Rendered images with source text
*** Begin section ***

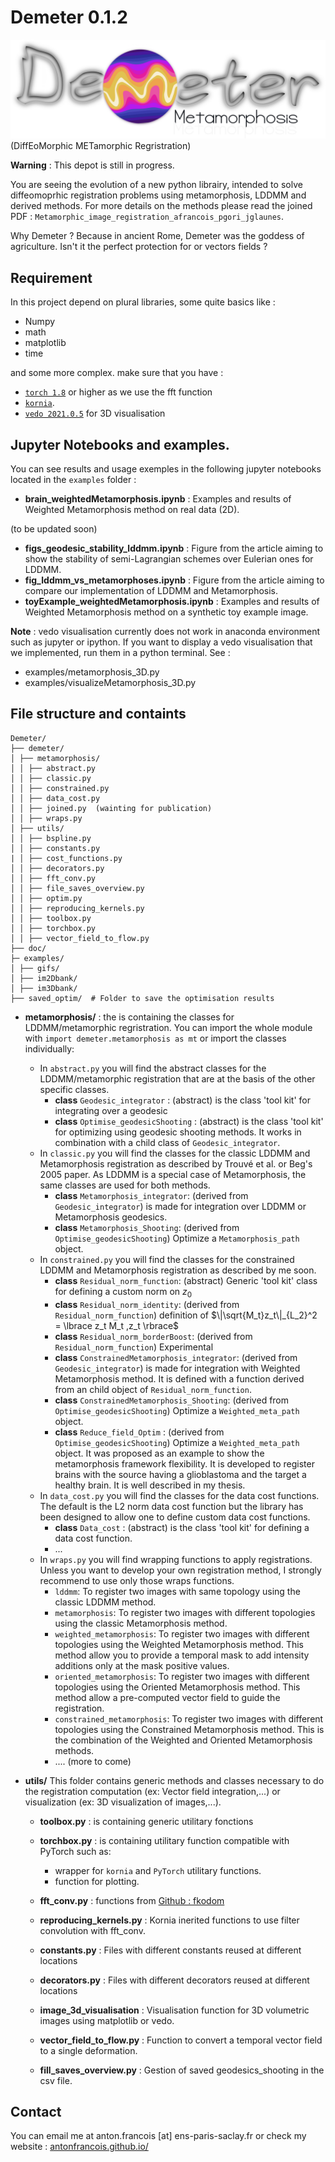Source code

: # Demeter 0.1.2
![](demeter_logo_darkLight.png)
(DiffEoMorphic METamorphic Regristration)

**Warning** : This depot is still in progress.

You are seeing the evolution of a new python librairy, intended to solve 
diffeomoprhic registration problems using metamorphosis, LDDMM and 
derived methods.
For more details on the methods please read the joined PDF :
`Metamorphic_image_registration_afrancois_pgori_jglaunes`.

Why Demeter ? Because in ancient Rome, Demeter was the goddess of agriculture.
Isn't it the perfect protection for or vectors fields ? 

## Requirement 

In this project depend on plural libraries, some quite basics like :
- Numpy 
- math 
- matplotlib 
- time

and some more complex. make sure that you have :
- [`torch 1.8`](https://pytorch.org/) or higher as we use the fft function 
- [`kornia`](https://pypi.org/project/kornia/).
- [`vedo 2021.0.5`](https://vedo.embl.es/) for 3D visualisation

## Jupyter Notebooks and examples.

You can see results and usage exemples in the following jupyter notebooks located in the `examples` folder :
- **brain_weightedMetamorphosis.ipynb** : Examples and results of Weighted Metamorphosis method on real data (2D).

(to be updated soon)
- **figs_geodesic_stability_lddmm.ipynb** : Figure from the article aiming to show the stability 
  of semi-Lagrangian schemes over Eulerian ones for LDDMM.
- **fig_lddmm_vs_metamorphoses.ipynb** : Figure from the article aiming to 
compare our implementation of LDDMM and Metamorphosis.
- **toyExample_weightedMetamorphosis.ipynb** : Examples and results of Weighted Metamorphosis method on a synthetic toy example image.

__Note__ : vedo visualisation currently does not work in anaconda environment such as jupyter or ipython.
If you want to display a vedo visualisation that we implemented, run them in a python terminal. 
See :
- examples/metamorphosis_3D.py
- examples/visualizeMetamorphosis_3D.py

## File structure and containts
```
Demeter/
├── demeter/
│ ├── metamorphosis/
│ │ ├── abstract.py
│ │ ├── classic.py
│ │ ├── constrained.py
│ │ ├── data_cost.py 
│ │ ├── joined.py  (wainting for publication)
│ │ ├── wraps.py
│ ├── utils/
│ │ ├── bspline.py
│ │ ├── constants.py
| │ ├── cost_functions.py
│ │ ├── decorators.py
│ │ ├── fft_conv.py
│ │ ├── file_saves_overview.py
│ │ ├── optim.py
│ │ ├── reproducing_kernels.py
│ │ ├── toolbox.py
│ │ ├── torchbox.py
│ │ ├── vector_field_to_flow.py
├── doc/
├─ examples/
│ ├── gifs/
│ ├── im2Dbank/
│ ├── im3Dbank/
├── saved_optim/  # Folder to save the optimisation results
```
- **metamorphosis/** : the is containing the classes for LDDMM/metamorphic
regristration.
You  can import the whole module with 
`import demeter.metamorphosis as mt`
or import the classes individually:
  - In `abstract.py` you will find the abstract classes for the LDDMM/metamorphic registration that are at the basis of the other specific classes.
    - **class** `Geodesic_integrator` : (abstract) is the class 'tool kit' for integrating over a geodesic
    - **class** `Optimise_geodesicShooting` : (abstract) is the class 'tool kit' for optimizing using geodesic shooting methods. It works in combination with a child class of `Geodesic_integrator`.
  - In `classic.py` you will find the classes for the classic LDDMM and Metamorphosis registration as described by Trouvé et al. or Beg's 2005 paper. As LDDMM is a special case of Metamorphosis, the same classes are used for both methods. 
    - **class** `Metamorphosis_integrator`: (derived from `Geodesic_integrator`) is made for integration over LDDMM or Metamorphosis geodesics.
    - **class** `Metamorphosis_Shooting`: (derived from `Optimise_geodesicShooting`) Optimize a `Metamorphosis_path` object.
  - In `constrained.py` you will find the classes for the constrained LDDMM and Metamorphosis registration as described by me soon.
    - **class** `Residual_norm_function`: (abstract) Generic 'tool kit' class for defining a custom norm on $z_0$
    - **class** `Residual_norm_identity`: (derived from `Residual_norm_function`) definition of $\|\sqrt{M_t}z_t\|_{L_2}^2 = \lbrace z_t M_t ,z_t \rbrace$
    - **class** `Residual_norm_borderBoost`: (derived from `Residual_norm_function`) Experimental
    - **class** `ConstrainedMetamorphosis_integrator`: (derived from `Geodesic_integrator`) is made for integration with Weighted Metamorphosis method. It is defined with a function derived from an child object of `Residual_norm_function`.
    - **class** `ConstrainedMetamorphosis_Shooting`: (derived from `Optimise_geodesicShooting`) Optimize a `Weighted_meta_path` object.
    - **class** `Reduce_field_Optim` : (derived from `Optimise_geodesicShooting`) Optimize a `Weighted_meta_path` object. It was proposed as an example to show the metamorphosis framework flexibility. It is developed to register brains with the source having a glioblastoma and the target a healthy brain. It is well described in my thesis. 
  - In `data_cost.py` you will find the classes for the data cost functions. The default is the L2 norm data cost function but the library has been designed to allow one to define custom data cost functions.
    - **class** `Data_cost` : (abstract) is the class 'tool kit' for defining a data cost function.
    - ...
  - In `wraps.py` you will find wrapping functions to apply registrations. Unless you want to develop your own registration method, I strongly recommend to use only those wraps functions.
    - `lddmm`: To register two images with same topology using the classic LDDMM method.
    - `metamorphosis`: To register two images with different topologies using the classic Metamorphosis method.
    - `weighted_metamorphosis`: To register two images with different topologies using the Weighted Metamorphosis method. This method allow you to provide a temporal mask to add intensity additions only at the mask positive values.
    - `oriented_metamorphosis`: To register two images with different topologies using the Oriented Metamorphosis method. This method allow a pre-computed vector field to guide the registration.
    - `constrained_metamorphosis`: To register two images with different topologies using the Constrained Metamorphosis method. This is the combination of the Weighted and Oriented Metamorphosis methods.
    - .... (more to come)
- **utils/** This folder contains generic methods and classes necessary to do the registration computation (ex: Vector field integration,...) or visualization (ex: 3D visualization of images,...).

  - **toolbox.py** : is containing generic utilitary fonctions
  - **torchbox.py** : is containing utilitary function compatible with PyTorch 
  such as: 
    - wrapper for `kornia` and `PyTorch` utilitary functions.
    - function for plotting. 
  - **fft_conv.py** : functions from [Github : fkodom](https://github.com/fkodom/fft-conv-pytorch)

  - **reproducing_kernels.py** : Kornia inerited functions to use filter convolution
  with fft_conv. 

  - **constants.py** : Files with different constants reused at different locations
  - **decorators.py** : Files with different decorators reused at different locations
  - **image_3d_visualisation** : Visualisation function for 3D volumetric images using matplotlib or vedo.
  - **vector_field_to_flow.py** : Function to convert a temporal vector field to a single deformation.
  - **fill_saves_overview.py** : Gestion of saved geodesics_shooting in the csv file.

## Contact

You can email me at anton.francois [at] ens-paris-saclay.fr or check my website : [antonfrancois.github.io/](antonfrancois.github.io/)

*** End section ***

» TO DO:
Nothing but the lines from the first line of the records above to the line with "compare our implementation", inclusive, should be transcribed exactly, and the pictures must be left out.

» EXERCISE SOLUTION:
Source code

: # Demeter 0.1.2
![](demeter_logo_darkLight.png)
(DiffEoMorphic METamorphic Regristration)

**Warning** : This depot is still in progress.

You are seeing the evolution of a new python librairy, intended to solve 
diffeomoprhic registration problems using metamorphosis, LDDMM and 
derived methods.
For more details on the methods please read the joined PDF :
`Metamorphic_image_registration_afrancois_pgori_jglaunes`.

Why Demeter ? Because in ancient Rome, Demeter was the goddess of agriculture.
Isn't it the perfect protection for or vectors fields ? 

## Requirement 

In this project depend on plural libraries, some quite basics like :
- Numpy 
- math 
- matplotlib 
- time

and some more complex. make sure that you have :
- [`torch 1.8`](https://pytorch.org/) or higher as we use the fft function 
- [`kornia`](https://pypi.org/project/kornia/).
- [`vedo 2021.0.5`](https://vedo.embl.es/) for 3D visualisation

## Jupyter Notebooks and examples.

You can see results and usage exemples in the following jupyter notebooks located in the `examples` folder :
- **brain_weightedMetamorphosis.ipynb** : Examples and results of Weighted Metamorphosis method on real data (2D).

(to be updated soon)
- **figs_geodesic_stability_lddmm.ipynb** : Figure from the article aiming to show the stability 
  of semi-Lagrangian schemes over Eulerian ones for LDDMM.
- **fig_lddmm_vs_metamorphoses.ipynb** : Figure from the article aiming to 
compare our implementation of LDDMM and Metamorphosis.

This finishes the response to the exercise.